Given records:
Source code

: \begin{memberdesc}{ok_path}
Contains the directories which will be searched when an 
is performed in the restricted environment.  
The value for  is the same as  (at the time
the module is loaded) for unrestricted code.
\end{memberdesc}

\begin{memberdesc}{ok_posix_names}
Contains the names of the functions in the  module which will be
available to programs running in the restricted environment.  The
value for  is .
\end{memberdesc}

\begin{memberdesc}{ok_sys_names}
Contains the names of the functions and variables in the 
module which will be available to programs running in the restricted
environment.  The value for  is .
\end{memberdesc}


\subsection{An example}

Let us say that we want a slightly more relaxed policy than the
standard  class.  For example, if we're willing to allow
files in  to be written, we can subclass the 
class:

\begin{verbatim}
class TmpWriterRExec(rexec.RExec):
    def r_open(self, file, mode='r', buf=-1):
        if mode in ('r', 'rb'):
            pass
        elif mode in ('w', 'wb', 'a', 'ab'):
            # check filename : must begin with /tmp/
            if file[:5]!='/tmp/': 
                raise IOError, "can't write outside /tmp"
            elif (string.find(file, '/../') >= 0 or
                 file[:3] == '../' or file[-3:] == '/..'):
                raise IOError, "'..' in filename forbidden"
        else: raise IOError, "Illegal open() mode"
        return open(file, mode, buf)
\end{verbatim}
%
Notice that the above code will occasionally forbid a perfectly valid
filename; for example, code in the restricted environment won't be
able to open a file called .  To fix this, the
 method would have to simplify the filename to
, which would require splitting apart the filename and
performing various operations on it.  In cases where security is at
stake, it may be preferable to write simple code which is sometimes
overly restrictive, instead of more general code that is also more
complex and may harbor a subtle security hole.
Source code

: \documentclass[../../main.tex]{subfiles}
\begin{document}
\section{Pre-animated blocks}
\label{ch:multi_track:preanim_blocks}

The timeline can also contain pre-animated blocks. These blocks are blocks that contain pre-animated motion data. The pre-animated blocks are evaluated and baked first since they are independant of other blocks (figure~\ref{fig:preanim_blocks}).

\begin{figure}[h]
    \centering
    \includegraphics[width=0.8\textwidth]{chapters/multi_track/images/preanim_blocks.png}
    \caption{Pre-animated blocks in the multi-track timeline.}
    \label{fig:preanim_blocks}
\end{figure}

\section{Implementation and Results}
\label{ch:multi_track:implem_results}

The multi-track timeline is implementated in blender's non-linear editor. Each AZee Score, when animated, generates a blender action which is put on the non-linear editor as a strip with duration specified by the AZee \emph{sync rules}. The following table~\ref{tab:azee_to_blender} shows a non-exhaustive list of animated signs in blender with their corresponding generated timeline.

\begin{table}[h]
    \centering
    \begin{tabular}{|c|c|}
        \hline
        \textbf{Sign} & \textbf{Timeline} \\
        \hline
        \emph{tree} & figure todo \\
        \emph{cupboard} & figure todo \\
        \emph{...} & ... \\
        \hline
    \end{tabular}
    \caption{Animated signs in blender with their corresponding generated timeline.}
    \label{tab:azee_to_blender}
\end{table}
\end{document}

Your goal: Every entry, written out exactly, is what the response should contain.

Task answer:
Source code

: \begin{memberdesc}{ok_path}
Contains the directories which will be searched when an 
is performed in the restricted environment.  
The value for  is the same as  (at the time
the module is loaded) for unrestricted code.
\end{memberdesc}

\begin{memberdesc}{ok_posix_names}
Contains the names of the functions in the  module which will be
available to programs running in the restricted environment.  The
value for  is .
\end{memberdesc}

\begin{memberdesc}{ok_sys_names}
Contains the names of the functions and variables in the 
module which will be available to programs running in the restricted
environment.  The value for  is .
\end{memberdesc}


\subsection{An example}

Let us say that we want a slightly more relaxed policy than the
standard  class.  For example, if we're willing to allow
files in  to be written, we can subclass the 
class:

\begin{verbatim}
class TmpWriterRExec(rexec.RExec):
    def r_open(self, file, mode='r', buf=-1):
        if mode in ('r', 'rb'):
            pass
        elif mode in ('w', 'wb', 'a', 'ab'):
            # check filename : must begin with /tmp/
            if file[:5]!='/tmp/': 
                raise IOError, "can't write outside /tmp"
            elif (string.find(file, '/../') >= 0 or
                 file[:3] == '../' or file[-3:] == '/..'):
                raise IOError, "'..' in filename forbidden"
        else: raise IOError, "Illegal open() mode"
        return open(file, mode, buf)
\end{verbatim}
%
Notice that the above code will occasionally forbid a perfectly valid
filename; for example, code in the restricted environment won't be
able to open a file called .  To fix this, the
 method would have to simplify the filename to
, which would require splitting apart the filename and
performing various operations on it.  In cases where security is at
stake, it may be preferable to write simple code which is sometimes
overly restrictive, instead of more general code that is also more
complex and may harbor a subtle security hole.
Source code

: \documentclass[../../main.tex]{subfiles}
\begin{document}
\section{Pre-animated blocks}
\label{ch:multi_track:preanim_blocks}

The timeline can also contain pre-animated blocks. These blocks are blocks that contain pre-animated motion data. The pre-animated blocks are evaluated and baked first since they are independant of other blocks (figure~\ref{fig:preanim_blocks}).

\begin{figure}[h]
    \centering
    \includegraphics[width=0.8\textwidth]{chapters/multi_track/images/preanim_blocks.png}
    \caption{Pre-animated blocks in the multi-track timeline.}
    \label{fig:preanim_blocks}
\end{figure}

\section{Implementation and Results}
\label{ch:multi_track:implem_results}

The multi-track timeline is implementated in blender's non-linear editor. Each AZee Score, when animated, generates a blender action which is put on the non-linear editor as a strip with duration specified by the AZee \emph{sync rules}. The following table~\ref{tab:azee_to_blender} shows a non-exhaustive list of animated signs in blender with their corresponding generated timeline.

\begin{table}[h]
    \centering
    \begin{tabular}{|c|c|}
        \hline
        \textbf{Sign} & \textbf{Timeline} \\
        \hline
        \emph{tree} & figure todo \\
        \emph{cupboard} & figure todo \\
        \emph{...} & ... \\
        \hline
    \end{tabular}
    \caption{Animated signs in blender with their corresponding generated timeline.}
    \label{tab:azee_to_blender}
\end{table}
\end{document}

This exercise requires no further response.